### TASK STATEMENT:
Some lines of the records below include the word "eqref". Report how many, and write nothing besides the number.

Items from a data source
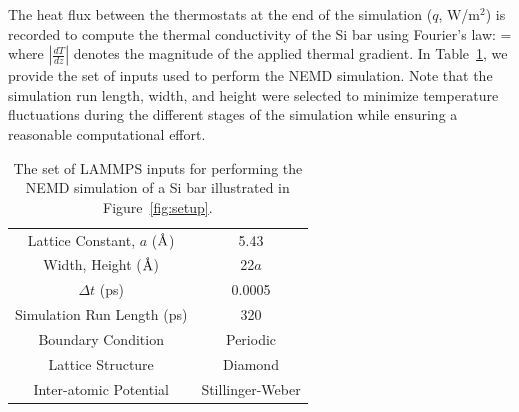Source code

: %
The heat flux between the thermostats at the end of the simulation ($q$, W/m$^2$) is recorded to compute the
thermal conductivity of the Si bar using Fourier's law:
%
\be
 \kappa =  
\ee
%
where $\left|\frac{dT}{dz}\right|$ denotes the magnitude of the applied thermal gradient. In Table~\ref{tab:input},
we provide the set of inputs used to perform the NEMD simulation. Note that the simulation run length, width, 
and height were selected to minimize temperature fluctuations during the different stages of the simulation while
ensuring a reasonable computational effort. 
%
\begin{table}[htbp]
\centering
{}
\begin{tabular}{@{}cc@{}}\toprule
Lattice Constant, $a$ ($\mbox{\normalfont\AA}$) & 5.43 \\ 
Width, Height ($\mbox{\normalfont\AA}$) & 22$a$ \\
$\Delta t$  (ps) & 0.0005 \\ 
Simulation Run Length (ps) & 320 \\ 
Boundary Condition & Periodic \\ 
Lattice Structure & Diamond \\
Inter-atomic Potential & Stillinger-Weber \\ 
\bottomrule
\end{tabular}
\caption{The set of LAMMPS inputs for performing the NEMD simulation of a Si bar illustrated in Figure~\ref{fig:setup}.}
\label{tab:input}
\end{table}
 
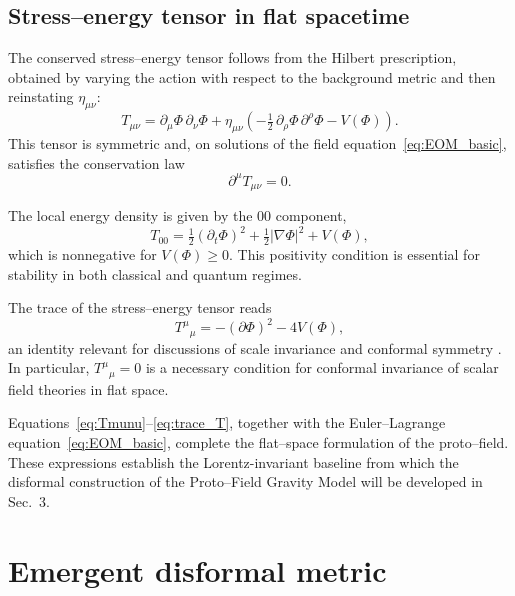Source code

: \documentclass{article}
\begin{document}

\subsection{Stress–energy tensor in flat spacetime}

The conserved stress–energy tensor follows from the Hilbert prescription, obtained by varying the action with respect to the background metric and then reinstating $\eta_{\mu\nu}$:
\begin{equation}
T_{\mu\nu} 
= \partial_\mu \Phi \,\partial_\nu \Phi
+ \eta_{\mu\nu}\!\left(-\tfrac{1}{2}\,\partial_\rho \Phi \,\partial^\rho \Phi 
- V(\Phi)\right).
\label{eq:Tmunu}
\end{equation}
This tensor is symmetric and, on solutions of the field equation~\eqref{eq:EOM_basic}, satisfies the conservation law
\begin{equation}
\partial^\mu T_{\mu\nu} = 0 .
\label{eq:Tmunu_conservation}
\end{equation}

The local energy density is given by the $00$ component,
\begin{equation}
T_{00} = \tfrac{1}{2}(\partial_t \Phi)^2 
+ \tfrac{1}{2}|\nabla \Phi|^2 
+ V(\Phi),
\label{eq:T00}
\end{equation}
which is nonnegative for $V(\Phi)\ge0$. This positivity condition is essential for stability in both classical and quantum regimes.

The trace of the stress–energy tensor reads
\begin{equation}
T^\mu{}_\mu = -(\partial \Phi)^2 - 4V(\Phi),
\label{eq:trace_T}
\end{equation}
an identity relevant for discussions of scale invariance and conformal symmetry \cite{Coleman1971,Callan1970}. In particular, $T^\mu{}_\mu=0$ is a necessary condition for conformal invariance of scalar field theories in flat space.

Equations~\eqref{eq:Tmunu}–\eqref{eq:trace_T}, together with the Euler–Lagrange equation~\eqref{eq:EOM_basic}, complete the flat–space formulation of the proto–field. These expressions establish the Lorentz-invariant baseline from which the disformal construction of the Proto–Field Gravity Model will be developed in Sec.~3.

\section{Emergent disformal metric}
\label{sec:disformal}
\end{document}
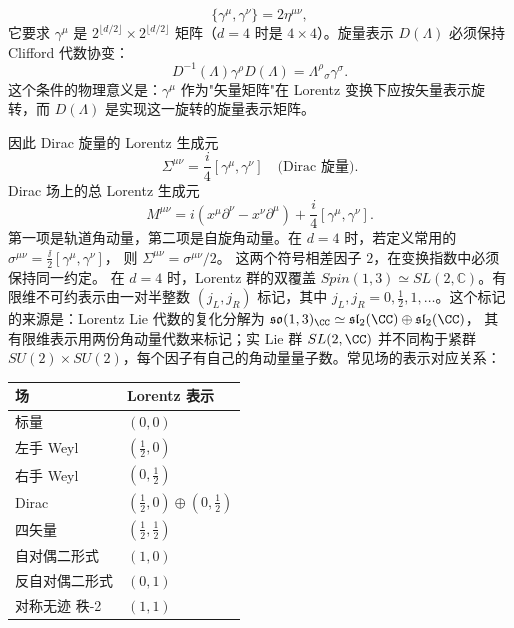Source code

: \begin{equation*}\boxed{\{\gamma^\mu,\gamma^\nu\}=2\eta^{\mu\nu},}
\end{equation*}
它要求 $\gamma^\mu$ 是 $2^{\lfloor d/2\rfloor}\times 2^{\lfloor d/2\rfloor}$ 矩阵（$d=4$ 时是 $4\times4$）。旋量表示 $D(\Lambda)$ 必须保持 Clifford 代数协变：
\begin{equation}\label{eq:ms-poincare-clifford-cov}
D^{-1}(\Lambda)\gamma^\rho D(\Lambda)=\Lambda^\rho{}_\sigma\gamma^\sigma.
\end{equation}
这个条件的物理意义是：$\gamma^\mu$ 作为"矢量矩阵"在 Lorentz 变换下应按矢量表示旋转，而 $D(\Lambda)$ 是实现这一旋转的旋量表示矩阵。

因此 Dirac 旋量的 Lorentz 生成元
\begin{equation}\label{eq:ms-poincare-Sigma-dirac}
\boxed{\Sigma^{\mu\nu}=\frac{i}{4}[\gamma^\mu,\gamma^\nu]\quad\text{(Dirac 旋量)}.}
\end{equation}
Dirac 场上的总 Lorentz 生成元
\begin{equation*}\boxed{
M^{\mu\nu}=i(x^\mu\partial^\nu-x^\nu\partial^\mu)+\frac{i}{4}[\gamma^\mu,\gamma^\nu].
}
\end{equation*}
第一项是轨道角动量，第二项是自旋角动量。在 $d=4$ 时，若定义常用的
$\sigma^{\mu\nu}=\frac{\ii}{2}[\gamma^\mu,\gamma^\nu]$，
则 $\Sigma^{\mu\nu}=\sigma^{\mu\nu}/2$。
这两个符号相差因子 $2$，在变换指数中必须保持同一约定。
在 $d=4$ 时，Lorentz 群的双覆盖 $Spin(1,3)\simeq SL(2,\mathbb{C})$。有限维不可约表示由一对半整数 $(j_L,j_R)$ 标记，其中 $j_L,j_R=0,\frac{1}{2},1,\ldots$。这个标记的来源是：Lorentz Lie 代数的复化分解为
$\mathfrak{so}(1,3)_\CC\simeq\mathfrak{sl}_2(\CC)\oplus\mathfrak{sl}_2(\CC)$，
其有限维表示用两份角动量代数来标记；实 Lie 群 $SL(2,\CC)$
并不同构于紧群 $SU(2)\times SU(2)$，每个因子有自己的角动量量子数。常见场的表示对应关系：

\begin{center}
\begin{tabular}{ll}
\hline
场 & Lorentz 表示 \\
\hline
标量 & $(0,0)$ \\
左手 Weyl & $(\frac{1}{2},0)$ \\
右手 Weyl & $(0,\frac{1}{2})$ \\
Dirac & $(\frac{1}{2},0)\oplus(0,\frac{1}{2})$ \\
四矢量 & $(\frac{1}{2},\frac{1}{2})$ \\
自对偶二形式 & $(1,0)$ \\
反自对偶二形式 & $(0,1)$ \\
对称无迹 秩-2 & $(1,1)$ \\
\hline
\end{tabular}
\end{center}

### EXPECTED ANSWER:
2